Australia: Mortgage rates increase as funding costs rise

Macquarie Bank is the latest lender to increase mortgage rates. Many mortgage-providers have already raised their rates and more banks, including the big 4, are expected to announce out-of-cycle rate increases over the coming months.

The primary cause of the rate hike is increased funding costs. Banks provide loans based on the funds they hold, with savings and transaction accounts forming the bulk of bank funding. To provide new mortgages, the banks’ most profitable product line, lenders first need to ensure that they have enough customers depositing with them.

Currently, competition for funding is fierce and so banks are increasing interest rates on savings accounts. According to RFi Group data, interest rates are one of the most important considerations consumers have when choosing their largest savings account; 1 in 3 indicated that rates guided the choice of their largest account. Bonus rates were found to be more important (18%) than ongoing rates (13%).

However, the most important consideration is having an existing banking relationship (49%) and so banks should also focus on other product lines (such as transaction accounts) and aim to cross-sell savings accounts with these.
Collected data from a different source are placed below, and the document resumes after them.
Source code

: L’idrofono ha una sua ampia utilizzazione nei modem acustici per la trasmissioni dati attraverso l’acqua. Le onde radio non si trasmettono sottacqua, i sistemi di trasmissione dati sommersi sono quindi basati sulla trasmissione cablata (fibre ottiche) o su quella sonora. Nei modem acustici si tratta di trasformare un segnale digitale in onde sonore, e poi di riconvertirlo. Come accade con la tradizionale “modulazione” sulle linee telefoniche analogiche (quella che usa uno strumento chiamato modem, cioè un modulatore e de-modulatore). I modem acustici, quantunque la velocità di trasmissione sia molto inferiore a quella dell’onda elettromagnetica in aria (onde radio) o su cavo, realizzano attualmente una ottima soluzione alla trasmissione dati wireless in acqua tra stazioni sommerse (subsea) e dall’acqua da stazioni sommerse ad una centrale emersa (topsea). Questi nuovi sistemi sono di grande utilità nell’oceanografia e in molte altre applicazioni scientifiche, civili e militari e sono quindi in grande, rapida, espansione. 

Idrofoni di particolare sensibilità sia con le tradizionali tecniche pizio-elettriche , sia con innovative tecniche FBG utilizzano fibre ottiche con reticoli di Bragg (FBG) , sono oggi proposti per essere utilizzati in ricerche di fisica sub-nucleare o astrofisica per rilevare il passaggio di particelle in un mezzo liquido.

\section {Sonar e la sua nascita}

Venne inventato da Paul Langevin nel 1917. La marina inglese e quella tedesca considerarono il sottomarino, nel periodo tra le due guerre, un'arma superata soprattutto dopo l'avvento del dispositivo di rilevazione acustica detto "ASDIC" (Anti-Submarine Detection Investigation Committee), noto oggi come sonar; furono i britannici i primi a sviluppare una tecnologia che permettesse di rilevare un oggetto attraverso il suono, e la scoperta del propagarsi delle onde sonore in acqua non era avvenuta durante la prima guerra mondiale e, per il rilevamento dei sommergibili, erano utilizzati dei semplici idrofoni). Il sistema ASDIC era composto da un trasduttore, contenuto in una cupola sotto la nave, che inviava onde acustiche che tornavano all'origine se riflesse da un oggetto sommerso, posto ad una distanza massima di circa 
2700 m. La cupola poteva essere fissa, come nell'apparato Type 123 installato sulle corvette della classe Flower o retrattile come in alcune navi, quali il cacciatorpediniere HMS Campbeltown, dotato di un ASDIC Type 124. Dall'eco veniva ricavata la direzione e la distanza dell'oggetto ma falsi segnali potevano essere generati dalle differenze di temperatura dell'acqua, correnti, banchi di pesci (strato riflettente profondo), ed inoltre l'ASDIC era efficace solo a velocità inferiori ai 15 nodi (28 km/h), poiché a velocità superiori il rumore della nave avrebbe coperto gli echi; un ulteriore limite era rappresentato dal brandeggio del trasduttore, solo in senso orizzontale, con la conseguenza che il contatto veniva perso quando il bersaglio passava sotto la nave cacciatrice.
Increasing mortgage rates will allow lenders to offset these additional funding costs but will also reduce demand; interest rates are the most important factor borrowers consider when searching for a mortgage. However, lenders can offer other features to make their mortgage products more competitive.

According to RFi Group data, the ability to make overpayments, no application fees and 100% offset accounts were the most important factors borrowers considered when searching for a mortgage, after interest rates. Further rate hikes could also be applied should the RBA announce its own rate increases.